=== Problem requirements ===
Set down the data below from its first line to the line holding "Cuando pasamos el", inclusive; omit all pictures.

=== Provided entries ===

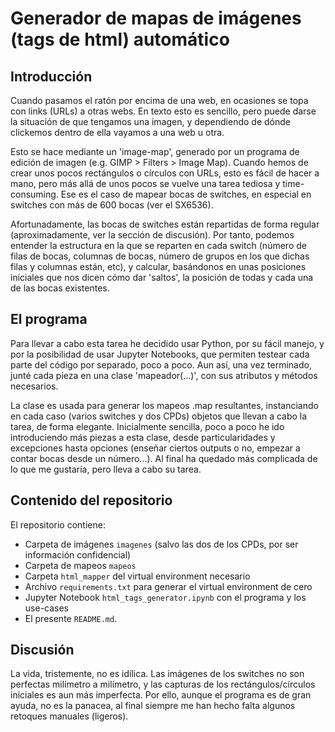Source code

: # Generador de mapas de imágenes (tags de html) automático

## Introducción
Cuando pasamos el ratón por encima de una web, en ocasiones se topa con links (URLs) a otras webs. En texto esto es sencillo, pero puede darse la situación de que tengamos una imagen, y dependiendo de dónde clickemos dentro de ella vayamos a una web u otra.

Esto se hace mediante un 'image-map', generado por un programa de edición de imagen (e.g. GIMP > Filters > Image Map). Cuando hemos de crear unos pocos rectángulos o círculos con URLs, esto es fácil de hacer a mano, pero más allá de unos pocos se vuelve una tarea tediosa y time-consuming. Ese es el caso de mapear bocas de switches, en especial en switches con más de 600 bocas (ver el SX6536).

Afortunadamente, las bocas de switches están repartidas de forma regular (aproximadamente, ver la sección de discusión). Por tanto, podemos entender la estructura en la que se reparten en cada switch (número de filas de bocas, columnas de bocas, número de grupos en los que dichas filas y columnas están, etc), y calcular, basándonos en unas posiciones iniciales que nos dicen cómo dar 'saltos', la posición de todas y cada una de las bocas existentes.

## El programa
Para llevar a cabo esta tarea he decidido usar Python, por su fácil manejo, y por la posibilidad de usar Jupyter Notebooks, que permiten testear cada parte del código por separado, poco a poco. Aun así, una vez terminado, junté cada pieza en una clase 'mapeador(...)', con sus atributos y métodos necesarios. 

La clase es usada para generar los mapeos .map resultantes, instanciando en cada caso (varios switches y dos CPDs) objetos que llevan a cabo la tarea, de forma elegante. Inicialmente sencilla, poco a poco he ido introduciendo más piezas a esta clase, desde particularidades y excepciones hasta opciones (enseñar ciertos outputs o no, empezar a contar bocas desde un número...). Al final ha quedado más complicada de lo que me gustaría, pero lleva a cabo su tarea.

## Contenido del repositorio
El repositorio contiene:
* Carpeta de imágenes `imagenes` (salvo las dos de los CPDs, por ser información confidencial)
* Carpeta de mapeos `mapeos`
* Carpeta `html_mapper` del virtual environment necesario
* Archivo `requirements.txt` para generar el virtual environment de cero
* Jupyter Notebook `html_tags_generator.ipynb` con el programa y los use-cases
* El presente `README.md`.

## Discusión

La vida, tristemente, no es idílica. Las imágenes de los switches no son perfectas milímetro a milímetro, y las capturas de los rectángulos/círculos iniciales es aun más imperfecta. Por ello, aunque el programa es de gran ayuda, no es la panacea, al final siempre me han hecho falta algunos retoques manuales (ligeros).


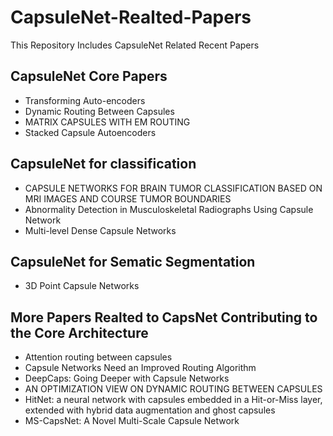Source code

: # CapsuleNet-Realted-Papers
This Repository Includes CapsuleNet Related Recent Papers
## CapsuleNet Core Papers
* Transforming Auto-encoders
* Dynamic Routing Between Capsules
* MATRIX CAPSULES WITH EM ROUTING
* Stacked Capsule Autoencoders
## CapsuleNet for classification
* CAPSULE NETWORKS FOR BRAIN TUMOR CLASSIFICATION BASED ON MRI IMAGES AND COURSE TUMOR BOUNDARIES
* Abnormality Detection in Musculoskeletal Radiographs Using Capsule Network
* Multi-level Dense Capsule Networks
## CapsuleNet for Sematic Segmentation
* 3D Point Capsule Networks
## More Papers Realted to CapsNet Contributing to the Core Architecture
* Attention routing between capsules
* Capsule Networks Need an Improved Routing Algorithm
* DeepCaps: Going Deeper with Capsule Networks
* AN OPTIMIZATION VIEW ON DYNAMIC ROUTING BETWEEN CAPSULES
* HitNet: a neural network with capsules embedded in a Hit-or-Miss layer, extended with hybrid data augmentation and ghost capsules
* MS-CapsNet: A Novel Multi-Scale Capsule Network


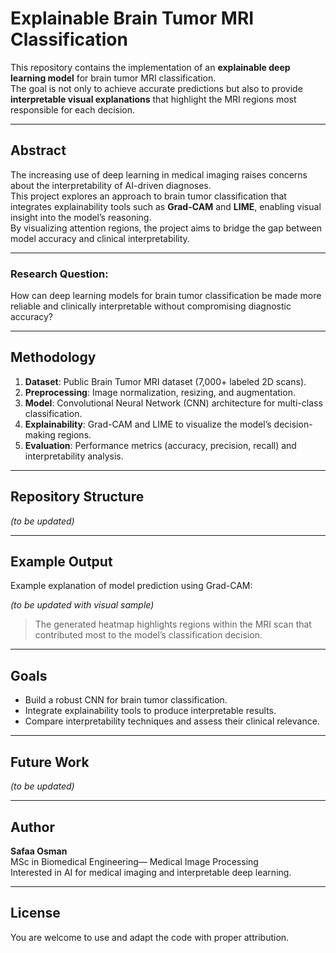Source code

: # Explainable Brain Tumor MRI Classification

This repository contains the implementation of an **explainable deep learning model** for brain tumor MRI classification.  
The goal is not only to achieve accurate predictions but also to provide **interpretable visual explanations** that highlight the MRI regions most responsible for each decision.

---

## Abstract
The increasing use of deep learning in medical imaging raises concerns about the interpretability of AI-driven diagnoses.  
This project explores an approach to brain tumor classification that integrates explainability tools such as **Grad-CAM** and **LIME**, enabling visual insight into the model’s reasoning.  
By visualizing attention regions, the project aims to bridge the gap between model accuracy and clinical interpretability.

---
### Research Question:
How can deep learning models for brain tumor classification be made more reliable and clinically interpretable without compromising diagnostic accuracy?

---

## Methodology
1. **Dataset**: Public Brain Tumor MRI dataset (7,000+ labeled 2D scans).  
2. **Preprocessing**: Image normalization, resizing, and augmentation.  
3. **Model**: Convolutional Neural Network (CNN) architecture for multi-class classification.  
4. **Explainability**: Grad-CAM and LIME to visualize the model’s decision-making regions.  
5. **Evaluation**: Performance metrics (accuracy, precision, recall) and interpretability analysis.

---

## Repository Structure
*(to be updated)* 

---

## Example Output
Example explanation of model prediction using Grad-CAM:

*(to be updated with visual sample)*  
> The generated heatmap highlights regions within the MRI scan that contributed most to the model’s classification decision.

---

## Goals
- Build a robust CNN for brain tumor classification.  
- Integrate explainability tools to produce interpretable results.  
- Compare interpretability techniques and assess their clinical relevance.

---

## Future Work
*(to be updated)*  

---

## Author
**Safaa Osman**  
MSc in Biomedical Engineering— Medical Image Processing  
Interested in AI for medical imaging and interpretable deep learning.

---

## License
You are welcome to use and adapt the code with proper attribution.
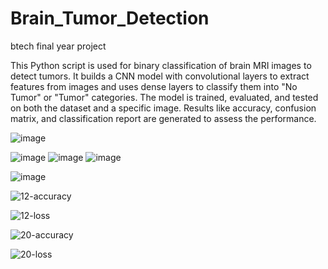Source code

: # Brain_Tumor_Detection
btech final year project

This Python script is used for binary classification of brain MRI images to detect tumors. It builds a CNN model with convolutional layers to extract features from images and uses dense layers to classify them into "No Tumor" or "Tumor" categories. The model is trained, evaluated, and tested on both the dataset and a specific image. Results like accuracy, confusion matrix, and classification report are generated to assess the performance.

![image](https://github.com/OM-TRIPATHI1513/Brain_Tumor_Detection/assets/90430815/c4f54a08-2314-4469-9811-e19dca882654)

![image](https://github.com/OM-TRIPATHI1513/Brain_Tumor_Detection/assets/90430815/12690a4a-e306-4180-a7e1-4765d903c6d1)
![image](https://github.com/OM-TRIPATHI1513/Brain_Tumor_Detection/assets/90430815/15e7d5fc-7294-415f-a25d-bed221fbcf0d)
![image](https://github.com/OM-TRIPATHI1513/Brain_Tumor_Detection/assets/90430815/f46df0cf-711b-42af-961d-7dacb36d0282)

![image](https://github.com/OM-TRIPATHI1513/Brain_Tumor_Detection/assets/90430815/868a7372-d9e4-4d86-b2af-e610284ea17b)

![12-accuracy](https://github.com/OM-TRIPATHI1513/Brain_Tumor_Detection/assets/90430815/549242d2-a2fb-4371-8232-be8e644d97fb)

![12-loss](https://github.com/OM-TRIPATHI1513/Brain_Tumor_Detection/assets/90430815/0e1c2e59-1a64-481a-bdcb-f4bcda2f8019)

![20-accuracy](https://github.com/OM-TRIPATHI1513/Brain_Tumor_Detection/assets/90430815/3be97279-62a9-418d-bad8-ab967d53c9a3)

![20-loss](https://github.com/OM-TRIPATHI1513/Brain_Tumor_Detection/assets/90430815/46234f25-811c-497d-99d4-8c08fb1aa4a5)
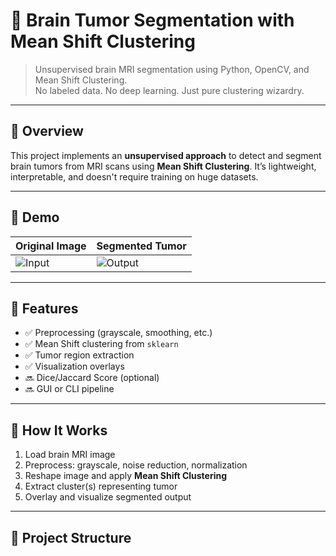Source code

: # 🧠 Brain Tumor Segmentation with Mean Shift Clustering

> Unsupervised brain MRI segmentation using Python, OpenCV, and Mean Shift Clustering.  
> No labeled data. No deep learning. Just pure clustering wizardry.

---

## 📌 Overview

This project implements an **unsupervised approach** to detect and segment brain tumors from MRI scans using **Mean Shift Clustering**. It’s lightweight, interpretable, and doesn't require training on huge datasets.

---

## 🧪 Demo

| Original Image | Segmented Tumor |
|----------------|------------------|
| ![Input](results/input_sample.png) | ![Output](results/output_sample.png) |

---

## 🚀 Features

- ✅ Preprocessing (grayscale, smoothing, etc.)
- ✅ Mean Shift clustering from `sklearn`
- ✅ Tumor region extraction
- ✅ Visualization overlays
- 🔜 Dice/Jaccard Score (optional)
- 🔜 GUI or CLI pipeline

---

## 🧠 How It Works

1. Load brain MRI image
2. Preprocess: grayscale, noise reduction, normalization
3. Reshape image and apply **Mean Shift Clustering**
4. Extract cluster(s) representing tumor
5. Overlay and visualize segmented output

---

## 📂 Project Structure

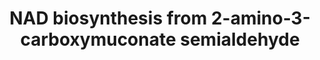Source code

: ---
annotations:
- id: PW:0000219
  parent: classic metabolic pathway
  type: Pathway Ontology
  value: nicotinamide adenine dinucleotide biosynthetic pathway
- id: PW:0000002
  parent: classic metabolic pathway
  type: Pathway Ontology
  value: classic metabolic pathway
authors:
- M.Braymer
- MaintBot
- Egonw
- Ddigles
- Eweitz
- Khanspers
citedin: ''
communities: []
description: This is the later portion of the pathway used in eukaryotes for de novo
  biosynthesis of NAD, which starts with the amino acid L-tryptophan.  Description
  from https://pathway.yeastgenome.org/.
last-edited: 2025-06-21
ndex: null
organisms:
- Saccharomyces cerevisiae
redirect_from:
- /index.php/Pathway:WP84
- /instance/WP84
- /instance/WP84_r139497
revision: r139497
schema-jsonld:
- '@context': https://schema.org/
  '@id': https://wikipathways.github.io/pathways/WP84.html
  '@type': Dataset
  creator:
    '@type': Organization
    name: WikiPathways
  description: This is the later portion of the pathway used in eukaryotes for de
    novo biosynthesis of NAD, which starts with the amino acid L-tryptophan.  Description
    from https://pathway.yeastgenome.org/.
  keywords:
  - 2-amino-3-carboxymuconate-6-semialdehyde
  - AMP
  - ATP
  - BNA6
  - H⁺
  - H₂O
  - L-glutamate
  - L-glutamine
  - NAD+
  - NMA1
  - NMA2
  - QNS1
  - diphosphate
  - nicotinate adenine dinucleotide
  - quinolinate
  - β-nicotinate D-ribonucleotide
  license: CC0
  name: NAD biosynthesis from 2-amino-3-carboxymuconate semialdehyde
seo: CreativeWork
title: NAD biosynthesis from 2-amino-3-carboxymuconate semialdehyde
wpid: WP84
---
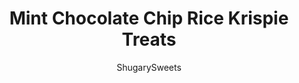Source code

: ---
layout: ../../layouts/MarkdownPostLayout.astro
title: Mint Chocolate Chip Rice Krispie Treats
author: ShugarySweets
pubDate: 2018-10-14
description: "Thick and chewy Mint Chocolate Chip Rice Krispie Treats decorated for Halloween. Fun and festive Frankenstein Krispie Treats!"
image_url: https://www.shugarysweets.com/wp-content/uploads/2018/10/mint-chocolate-chip-rice-krispie-treats-4-1.jpg
tags: ["Rice Krispie Treats","American"]
calories: 511
protein: 4
carbohydrates: 66
fats: 26
fiber: 2
ingredients: ["6 Tablespoons unsalted butter","1 bag (16 ounce) mini marshmallows, divided","3/4 teaspoon peppermint extract","green gel food coloring","6 cups Rice Krispies cereal","1/2 cup semi-sweet mini morsels","1 cup white chocolate melting wafers","1 cup dark chocolate melting wafers","16 candy eyeballs"]
serves: 8
time: "15 minutes"
prepTime: "15 minutes"
instructions: ["Line 8 or 9-inch square baking dish with parchment paper. Set aside. Remove 16 mini marshmallows from bag before starting (for Frankenstein neck bolts).","Melt butter in a large saucepan over low heat. Add in all but 1 cup marshmallows, and continue stirring until fully melted.","Remove from heat and immediately mix in peppermint extract and 1 drop green gel food coloring.","Add in cereal and mix until combined. Fold in 1 cup of remaining marshmallow and mini morsels. Press into prepared pan. Allow to set about one hour.","Once set, life parchment paper to remove treats from pan. Place on a cutting board and cut in half, then each half into fourths. You should finish with 8 large rectangles.","In a small glass bowl, melt white chocolate wafers in microwave for one minute. Stir smooth and add in one drop of green gel food coloring. Spread over the tops of the krispie treats.","In a small glass bowl, melt dark chocolate wafers in microwave for one minute. Stir smooth and dip top of each Frankenstein in chocolate (to create hair).","Spoon the remaining dark chocolate into a small ziploc bag. Snip off the end and decorate the face by attaching the candy eyes with a drop of chocolate. Then pipe on the mouth, a scar on the forehead, and one drop to attach the mini marshmallow neck bolts.","Allow to set and enjoy!"]
nutrition: ["511 calories","66 grams carbohydrates","30 milligrams cholesterol","26 grams fat","2 grams fiber","4 grams protein","15 grams saturated fat","172 milligrams sodium","39 grams sugar","0 grams trans fat","9 grams unsaturated fat"]
---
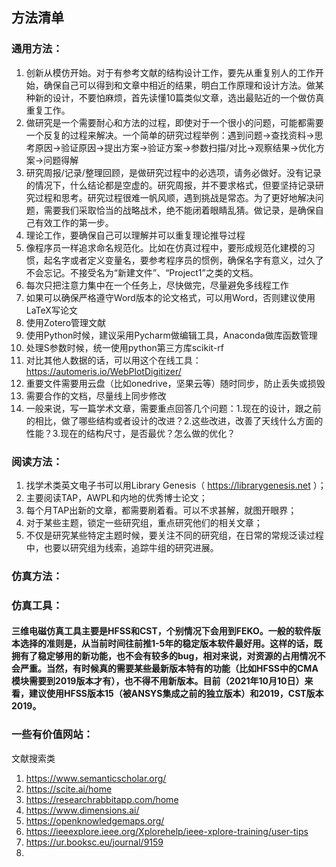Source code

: ## 方法清单

### 通用方法：

1. 创新从模仿开始。对于有参考文献的结构设计工作，要先从重复别人的工作开始，确保自己可以得到和文章中相近的结果，明白工作原理和设计方法。做某种新的设计，不要怕麻烦，首先读懂10篇类似文章，选出最贴近的一个做仿真重复工作。
2. 做研究是一个需要耐心和方法的过程，即使对于一个很小的问题，可能都需要一个反复的过程来解决。一个简单的研究过程举例：遇到问题->查找资料->思考原因->验证原因->提出方案->验证方案->参数扫描/对比->观察结果->优化方案->问题得解
3. 研究周报/记录/整理回顾，是做研究过程中的必选项，请务必做好。没有记录的情况下，什么结论都是空虚的。研究周报，并不要求格式，但要坚持记录研究过程和思考。研究过程很难一帆风顺，遇到挑战是常态。为了更好地解决问题，需要我们采取恰当的战略战术，绝不能闭着眼睛乱猜。做记录，是确保自己有效工作的第一步。
4. 理论工作，要确保自己可以理解并可以重复理论推导过程
5. 像程序员一样追求命名规范化。比如在仿真过程中，要形成规范化建模的习惯，起名字或者定义变量名，要参考程序员的惯例，确保名字有意义，过久了不会忘记。不接受名为“新建文件”、“Project1”之类的文档。
6. 每次只把注意力集中在一个任务上，尽快做完，尽量避免多线程工作
7. 如果可以确保严格遵守Word版本的论文格式，可以用Word，否则建议使用LaTeX写论文
8. 使用Zotero管理文献
9. 使用Python时候，建议采用Pycharm做编辑工具，Anaconda做库函数管理
10. 处理S参数时候，统一使用python第三方库scikit-rf
11. 对比其他人数据的话，可以用这个在线工具：https://automeris.io/WebPlotDigitizer/
12. 重要文件需要用云盘（比如onedrive，坚果云等）随时同步，防止丢失或损毁
13. 需要合作的文档，尽量线上同步修改
14. 一般来说，写一篇学术文章，需要重点回答几个问题：1.现在的设计，跟之前的相比，做了哪些结构或者设计的改进？2.这些改进，改善了天线什么方面的性能？3.现在的结构尺寸，是否最优？怎么做的优化？

### 阅读方法：


1. 找学术类英文电子书可以用Library Genesis（ https://librarygenesis.net ）；
2. 主要阅读TAP，AWPL和内地的优秀博士论文；
3. 每个月TAP出新的文章，都需要刷着看。可以不求甚解，就图开眼界；
4. 对于某些主题，锁定一些研究组，重点研究他们的相关文章；
5. 不仅是研究某些特定主题时候，要关注不同的研究组，在日常的常规泛读过程中，也要以研究组为线索，追踪牛组的研究进展。



### 仿真方法：



### 仿真工具：

#### 三维电磁仿真工具主要是HFSS和CST，个别情况下会用到FEKO。一般的软件版本选择的准则是，从当前时间往前推1-5年的稳定版本软件最好用。这样的话，既拥有了稳定够用的新功能，也不会有较多的bug，相对来说，对资源的占用情况不会严重。当然，有时候真的需要某些最新版本特有的功能（比如HFSS中的CMA模块需要到2019版本才有），也不得不用新版本。目前（2021年10月10日）来看，建议使用HFSS版本15（被ANSYS集成之前的独立版本）和2019，CST版本2019。

### 一些有价值网站：

文献搜索类

1. https://www.semanticscholar.org/
2. https://scite.ai/home
3. https://researchrabbitapp.com/home
4. https://www.dimensions.ai/
5. https://openknowledgemaps.org/
4. https://ieeexplore.ieee.org/Xplorehelp/ieee-xplore-training/user-tips
4. https://ur.booksc.eu/journal/9159
4.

=== Exercise output ===
Source code

: # Generador de mapas de imágenes (tags de html) automático

## Introducción
Cuando pasamos el ratón por encima de una web, en ocasiones se topa con links (URLs) a otras webs. En texto esto es sencillo, pero puede darse la situación de que tengamos una imagen, y dependiendo de dónde clickemos dentro de ella vayamos a una web u otra.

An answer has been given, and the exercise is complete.